◆ Directions
The word "that" may appear in lines of the data below. Say how many lines hold it, giving only the number.

◆ Recorded data
============================================================
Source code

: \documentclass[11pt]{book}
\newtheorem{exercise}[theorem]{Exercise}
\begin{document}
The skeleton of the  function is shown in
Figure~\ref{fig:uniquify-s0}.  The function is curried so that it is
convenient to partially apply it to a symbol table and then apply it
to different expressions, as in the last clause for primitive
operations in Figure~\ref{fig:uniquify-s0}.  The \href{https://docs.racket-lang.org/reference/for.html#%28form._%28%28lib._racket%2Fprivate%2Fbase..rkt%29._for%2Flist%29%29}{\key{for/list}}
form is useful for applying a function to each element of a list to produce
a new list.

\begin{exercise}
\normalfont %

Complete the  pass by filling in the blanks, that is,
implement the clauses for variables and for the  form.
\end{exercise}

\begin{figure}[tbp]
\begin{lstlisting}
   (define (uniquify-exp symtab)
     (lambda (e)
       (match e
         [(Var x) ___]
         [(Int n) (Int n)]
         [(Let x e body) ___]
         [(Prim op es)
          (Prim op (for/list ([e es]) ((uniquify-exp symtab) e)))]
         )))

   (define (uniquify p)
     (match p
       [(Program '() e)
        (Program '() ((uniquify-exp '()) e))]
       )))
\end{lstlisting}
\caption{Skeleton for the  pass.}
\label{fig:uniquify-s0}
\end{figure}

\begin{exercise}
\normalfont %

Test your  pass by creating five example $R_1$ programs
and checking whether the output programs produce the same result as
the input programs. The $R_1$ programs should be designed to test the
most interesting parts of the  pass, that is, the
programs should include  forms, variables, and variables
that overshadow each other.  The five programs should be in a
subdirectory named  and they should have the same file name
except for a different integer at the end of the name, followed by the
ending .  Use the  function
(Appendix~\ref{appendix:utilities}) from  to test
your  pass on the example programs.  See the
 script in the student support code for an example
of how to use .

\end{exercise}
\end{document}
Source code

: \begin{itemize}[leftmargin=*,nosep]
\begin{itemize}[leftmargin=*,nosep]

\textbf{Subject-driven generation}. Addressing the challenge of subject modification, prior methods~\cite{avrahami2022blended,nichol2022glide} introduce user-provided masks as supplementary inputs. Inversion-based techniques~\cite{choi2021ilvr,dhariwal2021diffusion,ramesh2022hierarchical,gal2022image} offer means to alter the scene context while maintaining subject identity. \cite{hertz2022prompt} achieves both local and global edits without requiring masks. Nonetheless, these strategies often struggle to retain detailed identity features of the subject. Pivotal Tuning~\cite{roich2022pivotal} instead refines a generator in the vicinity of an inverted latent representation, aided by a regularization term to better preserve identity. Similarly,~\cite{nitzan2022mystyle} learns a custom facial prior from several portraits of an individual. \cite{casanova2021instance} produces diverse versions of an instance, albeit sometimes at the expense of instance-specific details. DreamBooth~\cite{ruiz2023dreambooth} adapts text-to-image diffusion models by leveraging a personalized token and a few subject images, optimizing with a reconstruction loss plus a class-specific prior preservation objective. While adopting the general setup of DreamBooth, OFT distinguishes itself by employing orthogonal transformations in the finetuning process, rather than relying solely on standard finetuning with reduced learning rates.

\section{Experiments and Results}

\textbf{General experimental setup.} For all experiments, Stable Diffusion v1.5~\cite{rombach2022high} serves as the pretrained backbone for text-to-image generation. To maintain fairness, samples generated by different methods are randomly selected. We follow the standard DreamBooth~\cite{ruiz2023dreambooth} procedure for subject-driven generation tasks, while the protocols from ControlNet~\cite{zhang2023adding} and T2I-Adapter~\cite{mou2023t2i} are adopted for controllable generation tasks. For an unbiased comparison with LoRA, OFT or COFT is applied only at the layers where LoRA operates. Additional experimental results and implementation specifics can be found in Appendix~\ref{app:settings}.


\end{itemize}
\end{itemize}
============================================================
◆ Response
4